**WHAT IS EXPECTED:** Say how many lines in the entries hold the word "reason", and reply with that number only.

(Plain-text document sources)
______
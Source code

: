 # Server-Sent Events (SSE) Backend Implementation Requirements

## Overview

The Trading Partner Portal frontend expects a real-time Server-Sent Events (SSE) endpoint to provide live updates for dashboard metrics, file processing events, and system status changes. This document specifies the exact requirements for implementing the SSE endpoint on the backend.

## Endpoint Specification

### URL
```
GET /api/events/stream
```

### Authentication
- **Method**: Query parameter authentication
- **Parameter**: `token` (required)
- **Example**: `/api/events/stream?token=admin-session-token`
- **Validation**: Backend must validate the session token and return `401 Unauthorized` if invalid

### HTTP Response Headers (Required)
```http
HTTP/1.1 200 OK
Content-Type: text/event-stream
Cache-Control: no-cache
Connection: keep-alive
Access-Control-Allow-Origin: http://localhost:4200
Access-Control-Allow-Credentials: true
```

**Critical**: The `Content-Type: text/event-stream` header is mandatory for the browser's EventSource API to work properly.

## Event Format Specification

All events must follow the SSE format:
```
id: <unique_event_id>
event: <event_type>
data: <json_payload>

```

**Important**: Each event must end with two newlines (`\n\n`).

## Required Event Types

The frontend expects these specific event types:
______
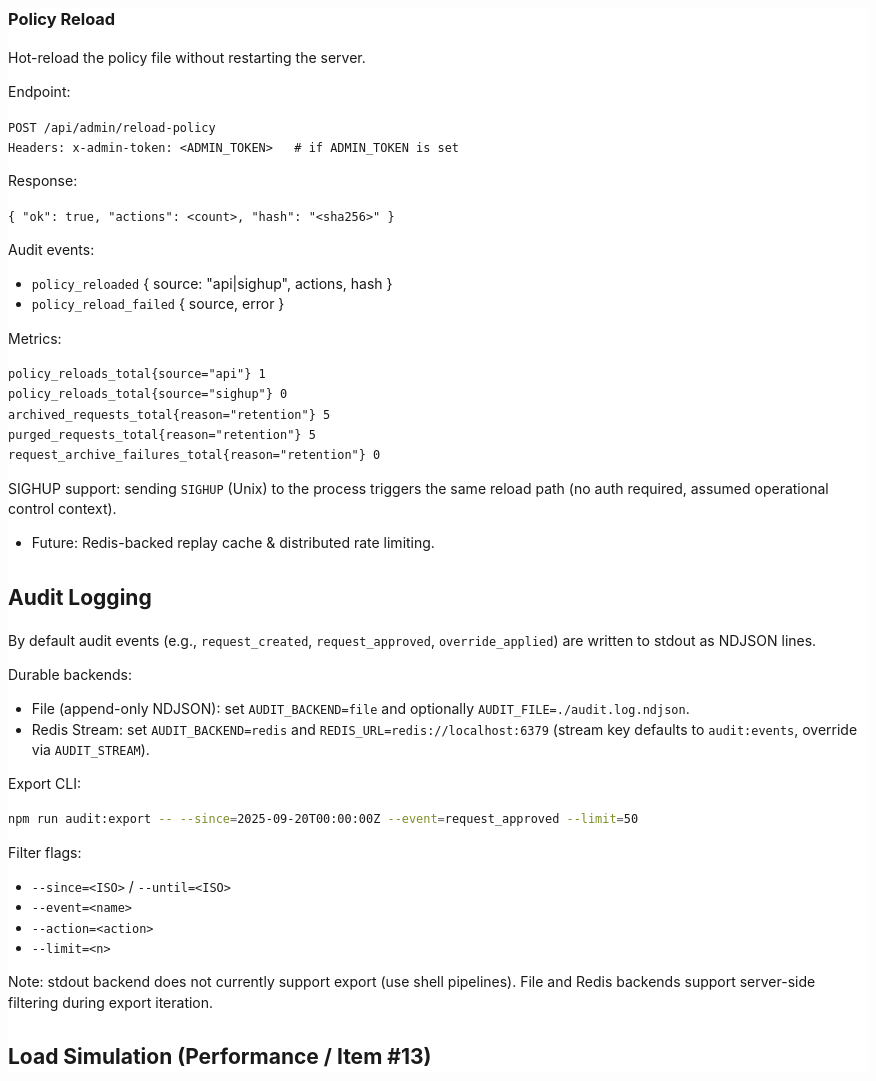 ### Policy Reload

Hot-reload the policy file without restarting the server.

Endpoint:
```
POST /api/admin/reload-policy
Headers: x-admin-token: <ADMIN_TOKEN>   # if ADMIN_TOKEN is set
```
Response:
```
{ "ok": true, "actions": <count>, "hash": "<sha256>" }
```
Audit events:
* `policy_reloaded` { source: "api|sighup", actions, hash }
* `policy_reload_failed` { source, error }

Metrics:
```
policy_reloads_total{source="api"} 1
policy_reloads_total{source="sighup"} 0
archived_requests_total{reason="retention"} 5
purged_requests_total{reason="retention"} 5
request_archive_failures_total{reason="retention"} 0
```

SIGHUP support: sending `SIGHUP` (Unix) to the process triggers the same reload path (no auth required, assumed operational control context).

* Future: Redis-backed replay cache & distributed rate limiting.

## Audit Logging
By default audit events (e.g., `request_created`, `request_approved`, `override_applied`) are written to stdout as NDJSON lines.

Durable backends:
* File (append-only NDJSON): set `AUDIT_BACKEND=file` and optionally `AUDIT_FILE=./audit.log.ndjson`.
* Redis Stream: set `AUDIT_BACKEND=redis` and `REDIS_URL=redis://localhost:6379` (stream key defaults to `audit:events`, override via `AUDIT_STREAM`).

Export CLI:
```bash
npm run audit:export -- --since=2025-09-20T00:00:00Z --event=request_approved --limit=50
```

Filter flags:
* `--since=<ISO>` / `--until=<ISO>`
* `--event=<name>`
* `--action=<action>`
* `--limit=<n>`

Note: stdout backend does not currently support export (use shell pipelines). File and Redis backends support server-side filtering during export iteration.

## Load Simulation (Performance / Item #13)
______
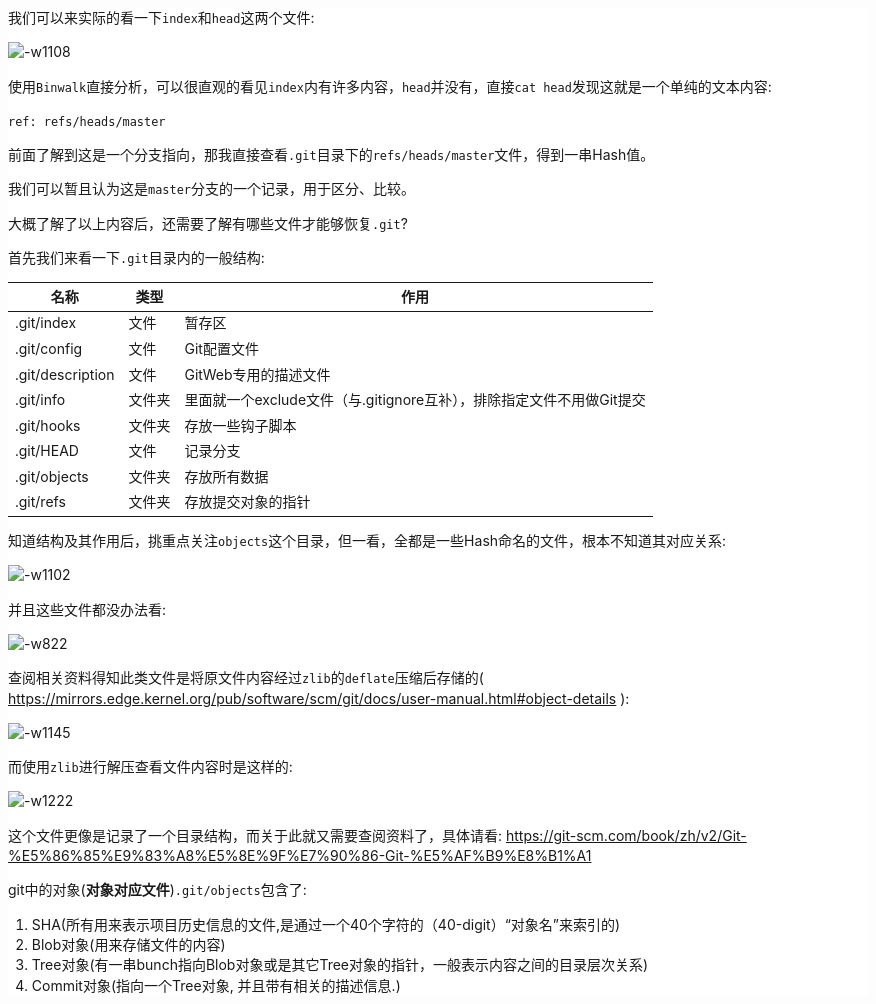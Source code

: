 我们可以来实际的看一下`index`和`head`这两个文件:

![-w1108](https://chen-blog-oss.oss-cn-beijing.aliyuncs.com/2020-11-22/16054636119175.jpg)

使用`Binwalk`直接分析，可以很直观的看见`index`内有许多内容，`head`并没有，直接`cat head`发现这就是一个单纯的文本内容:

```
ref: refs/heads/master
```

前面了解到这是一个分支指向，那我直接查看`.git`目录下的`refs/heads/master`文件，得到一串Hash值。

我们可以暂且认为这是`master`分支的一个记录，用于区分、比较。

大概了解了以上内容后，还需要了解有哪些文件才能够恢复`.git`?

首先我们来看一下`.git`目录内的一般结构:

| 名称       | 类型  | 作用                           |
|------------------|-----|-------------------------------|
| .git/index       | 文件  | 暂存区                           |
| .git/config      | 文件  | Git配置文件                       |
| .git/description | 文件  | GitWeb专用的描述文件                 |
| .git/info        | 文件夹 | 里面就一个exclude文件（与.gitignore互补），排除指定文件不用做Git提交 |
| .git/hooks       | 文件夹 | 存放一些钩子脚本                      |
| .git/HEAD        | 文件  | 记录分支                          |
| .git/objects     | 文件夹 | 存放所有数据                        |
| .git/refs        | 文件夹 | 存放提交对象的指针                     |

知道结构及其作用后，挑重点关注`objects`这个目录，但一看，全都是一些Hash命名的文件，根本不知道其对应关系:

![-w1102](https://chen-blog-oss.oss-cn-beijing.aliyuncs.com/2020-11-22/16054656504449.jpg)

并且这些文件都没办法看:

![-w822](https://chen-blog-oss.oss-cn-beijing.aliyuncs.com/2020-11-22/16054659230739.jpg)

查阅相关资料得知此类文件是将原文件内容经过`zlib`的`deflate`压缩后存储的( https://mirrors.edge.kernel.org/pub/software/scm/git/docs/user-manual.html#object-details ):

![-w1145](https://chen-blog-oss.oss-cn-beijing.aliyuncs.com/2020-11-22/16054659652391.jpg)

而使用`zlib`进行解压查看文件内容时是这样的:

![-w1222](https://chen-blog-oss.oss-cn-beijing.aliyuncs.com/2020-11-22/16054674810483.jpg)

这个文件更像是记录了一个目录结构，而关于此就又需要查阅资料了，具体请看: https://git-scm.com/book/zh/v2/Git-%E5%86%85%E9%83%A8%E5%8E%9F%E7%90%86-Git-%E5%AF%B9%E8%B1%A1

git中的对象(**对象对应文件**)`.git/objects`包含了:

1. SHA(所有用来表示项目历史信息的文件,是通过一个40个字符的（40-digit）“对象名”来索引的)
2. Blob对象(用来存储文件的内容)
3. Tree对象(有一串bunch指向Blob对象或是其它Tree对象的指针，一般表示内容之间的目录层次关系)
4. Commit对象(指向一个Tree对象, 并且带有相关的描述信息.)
______
**WRITTEN SOLUTION:** 3